Only with the use of a biometric device can this goal be achieved. A card-based access system can control the access of authorized pieces of plastic, but not who is in possession of the card. Systems using PINs (personal identification numbers) require that an individual only know a specific number to gain entry. Who actually enters the code cannot be determined. Biometric devices verify who a person is by what they are, whether it be their hand, eye, fingerprint or voice.
Biometrics also can eliminate the need for cards. While dramatic price reductions have lowered the initial cost of the cards in recent years, the true benefit of eliminating them is realized through a reduced administrative effort. A lost card must be replaced and reissued by someone. There is a cost associated with the time spent to complete the task. Eyes and hands are seldom lost, stolen or forgotten. They also don’t wear out and need to be replaced.


Financial institutions offering Internet-based products and services should have reliable and secure methods to authenticate their customers. The level of authentication used by the financial institution should be appropriate to the risks associated with those products and services.
Biometrics refers to automatic identification of a person based on her physiological or behavioural characteristics. It provides a better solution for the increased security requirements of our information society. As biometric sensors continue to become less expensive (and miniaturized), the negative perception of biometrics as encroachment on individual privacy continue to decline, and as the public realizes that biometrics is actually an effective strategy for protection of privacy/fraud, this technology is likely to be used in almost every transaction needing authentication of personal identities.[4]

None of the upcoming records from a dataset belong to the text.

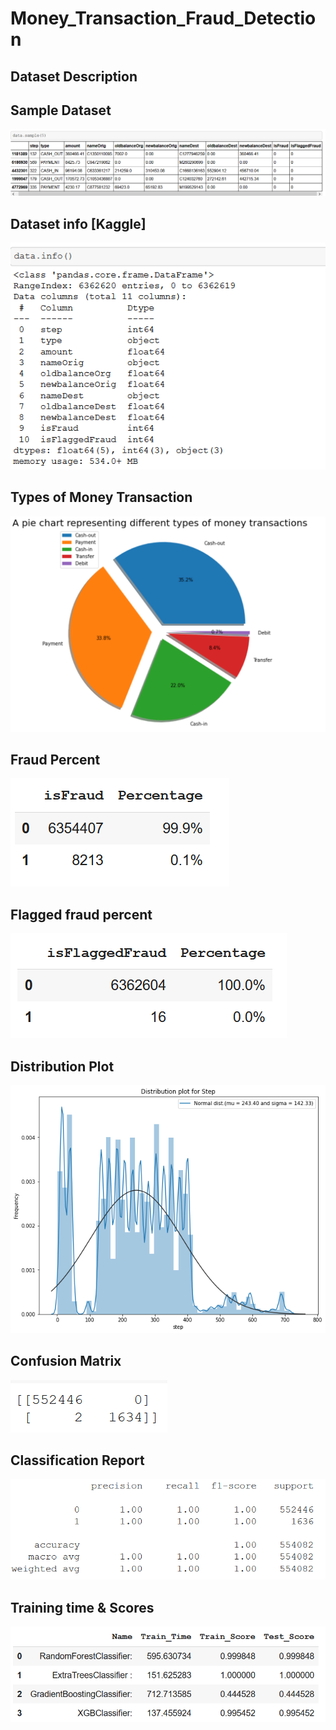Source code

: # Money_Transaction_Fraud_Detection

## Dataset Description

## Sample Dataset
<img src = "Screenshot_2021-02-07 Nagesh-Cheripally Money_Transaction_Fraud_Detection.png">

## Dataset info [Kaggle]
<img src = "Screenshot_2021-02-07 Nagesh-Cheripally Money_Transaction_Fraud_Detection(1).png">

## Types of Money Transaction
<img src = "Types of Money Transaction.png">

## Fraud Percent
<img src = "Fraud Percent.png">

## Flagged fraud percent
<img src = "Flagged fraud percent.png">

## Distribution Plot
<img src = "Distribution_Plot.png">

## Confusion Matrix
<img src = "Confusion_matrix.png">

## Classification Report
<img src = "Classification_Report.png">

## Training time & Scores
<img src = "Training time & Scores.png">
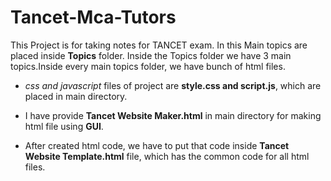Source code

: # Tancet-Mca-Tutors

This Project is for taking notes for TANCET exam. In this Main topics are placed inside **Topics** folder. Inside the Topics folder we have 3 main topics.Inside every main topics folder, we have bunch of html files.

* _css and javascript_ files of project are **style.css and script.js**, which are placed in main directory.

* I have provide **Tancet Website Maker.html** in main directory for making html file using **GUI**.

* After created html code, we have to put that code inside **Tancet Website Template.html** file, which has the common code for all html files.
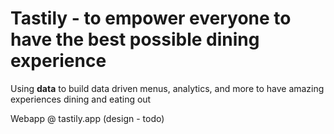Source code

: # Tastily - to empower everyone to have the best possible dining experience
Using **data** to build data driven menus, analytics, and more to have amazing experiences dining and eating out

Webapp @ tastily.app (design - todo)
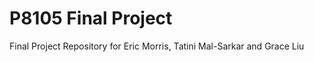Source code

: # P8105 Final Project


Final Project Repository for Eric Morris, Tatini Mal-Sarkar and Grace Liu 


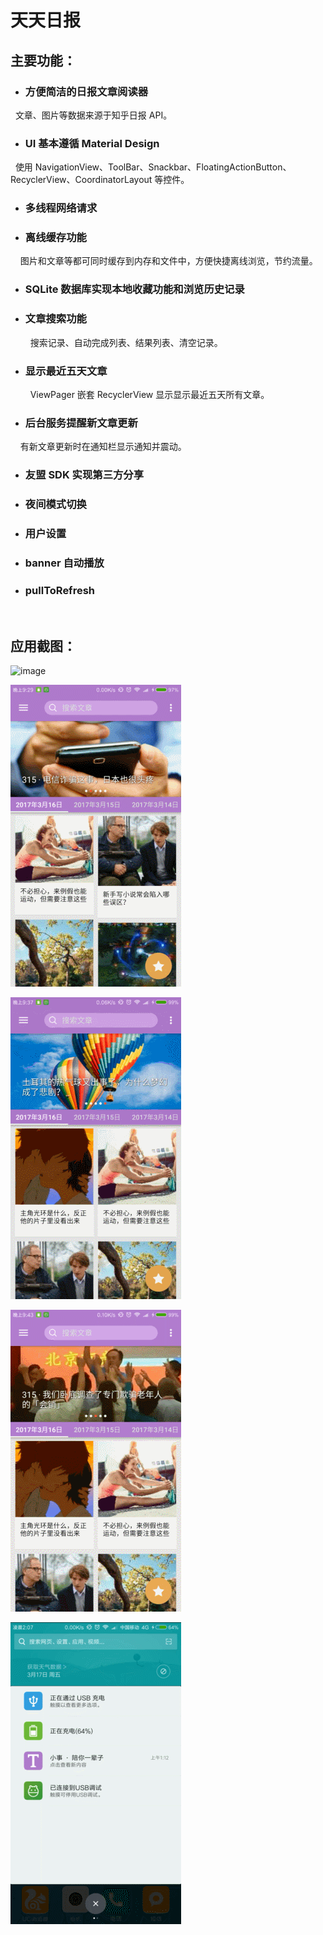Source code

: # 天天日报


## 主要功能：
* ### 方便简洁的日报文章阅读器
     文章、图片等数据来源于知乎日报 API。
* ### UI 基本遵循 Material Design
     使用 NavigationView、ToolBar、Snackbar、FloatingActionButton、RecyclerView、CoordinatorLayout 等控件。
* ### 多线程网络请求
* ### 离线缓存功能
     图片和文章等都可同时缓存到内存和文件中，方便快捷离线浏览，节约流量。
* ### SQLite 数据库实现本地收藏功能和浏览历史记录
* ### 文章搜索功能
     搜索记录、自动完成列表、结果列表、清空记录。
* ### 显示最近五天文章
     ViewPager 嵌套 RecyclerView 显示显示最近五天所有文章。
* ### 后台服务提醒新文章更新
     有新文章更新时在通知栏显示通知并震动。
* ### 友盟 SDK 实现第三方分享
* ### 夜间模式切换
* ### 用户设置
* ### banner 自动播放
* ### pullToRefresh

    
## 应用截图：

![image](https://github.com/TTTqiu/TDaily/blob/master/GIF/GIF1.gif)

![image](https://github.com/TTTqiu/TDaily/blob/master/GIF/GIF2.gif)

![image](https://github.com/TTTqiu/TDaily/blob/master/GIF/GIF3.gif)

![image](https://github.com/TTTqiu/TDaily/blob/master/GIF/GIF4.gif)

![image](https://github.com/TTTqiu/TDaily/blob/master/GIF/GIF5.gif)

The market for biometric devices is not the only part of the industry that is growing. The number of technologies and manufacturers is also expanding. Some of the new technologies look at new unique attributes while others improve on ways to look at characteristics currently being used by today’s biometric systems. Some new approaches are; the thermal pattern created by the blood vessel structure of a person’s face, the pattern of veins and arteries on the back side of your hand, palm print. There is also work being done on an electronic nose. [21]
All other factors remaining identical, the widespread use of biometrics will be stimulated by its adoption in the consumer market. The single most important factor affecting the adoption of biometrics is the cost of the biometrics systems; this includes the cost of the sensors and the related infrastructure. Additionally, biometric technologies requiring very little cooperation/participation from users (e.g., face and thermograms), may be perceived as more convenient to users. A related issue is public acceptance. There may be a generally prevalent perception that biometrics are a threat to the privacy of an individual. The upcoming legislations (e.g., Health Information Portability Act (HIPA) may have a favourable impact on the biometrics industry. [4]
Biometric based authentication and identification systems are the new solutions to address the issues of security and privacy. The one thing that can be said with certainty about the future of the biometrics industry is that it is growing! Biometrics are finding their way into all kinds of applications beyond access control. It is expected that more and more information systems/computer networks will be secured with biometrics with the rapid expansion of Internet and Intranet.